#### WHAT TO PRODUCE
Output the listing verbatim, leaving out every picture.

#### GIVEN DATA
|---|

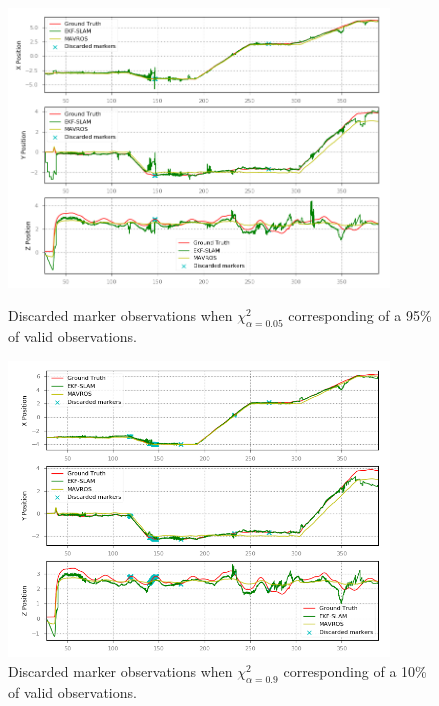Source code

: \begin{figure}
    \centering
    \includegraphics[width=0.9\textwidth]{Images/fig24-nees-95-path-discarded-markers.png}
    \caption[Discarded marker observations when $\chi_{\alpha=0.05}^2$]{Discarded marker observations when $\chi_{\alpha=0.05}^2$ corresponding of a 95\% of valid observations.}
    \label{fig:chapter3:simulation:d:nees-95-discarded-markers}
    \centering
    \includegraphics[width=0.9\textwidth]{Images/fig24-nees-10-path-discarded-markers.png}
    \caption[Discarded marker observations when $\chi_{\alpha=0.9}^2$]{Discarded marker observations when $\chi_{\alpha=0.9}^2$ corresponding of a 10\% of valid observations.}
    \label{fig:chapter3:simulation:d:nees-10-discarded-markers}
\end{figure}

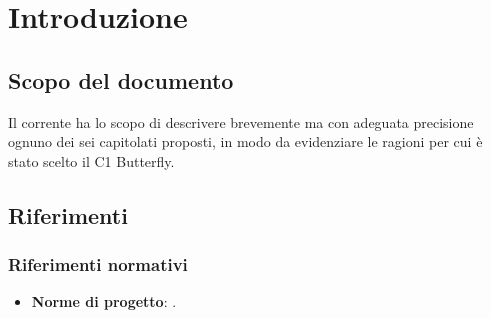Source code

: \section{Introduzione} \label{introduzione}

    \subsection{Scopo del documento}
    Il  corrente ha lo scopo di descrivere brevemente ma con adeguata precisione ognuno dei sei capitolati proposti,
    in modo da evidenziare le ragioni per cui è stato scelto il  C1 Butterfly.

    

    

    \subsection{Riferimenti}

        \subsubsection{Riferimenti normativi}
            \begin{itemize}
                \item \textbf{Norme di progetto}: .
            \end{itemize}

|---|

#### TASK OUTPUT
Source code

: \begin{figure}
    \centering
    \includegraphics[width=0.9\textwidth]{Images/fig24-nees-95-path-discarded-markers.png}
    \caption[Discarded marker observations when $\chi_{\alpha=0.05}^2$]{Discarded marker observations when $\chi_{\alpha=0.05}^2$ corresponding of a 95\% of valid observations.}
    \label{fig:chapter3:simulation:d:nees-95-discarded-markers}
    \centering
    \includegraphics[width=0.9\textwidth]{Images/fig24-nees-10-path-discarded-markers.png}
    \caption[Discarded marker observations when $\chi_{\alpha=0.9}^2$]{Discarded marker observations when $\chi_{\alpha=0.9}^2$ corresponding of a 10\% of valid observations.}
    \label{fig:chapter3:simulation:d:nees-10-discarded-markers}
\end{figure}

Source code

: \section{Introduzione} \label{introduzione}

    \subsection{Scopo del documento}
    Il  corrente ha lo scopo di descrivere brevemente ma con adeguata precisione ognuno dei sei capitolati proposti,
    in modo da evidenziare le ragioni per cui è stato scelto il  C1 Butterfly.

    

    

    \subsection{Riferimenti}

        \subsubsection{Riferimenti normativi}
            \begin{itemize}
                \item \textbf{Norme di progetto}: .
            \end{itemize}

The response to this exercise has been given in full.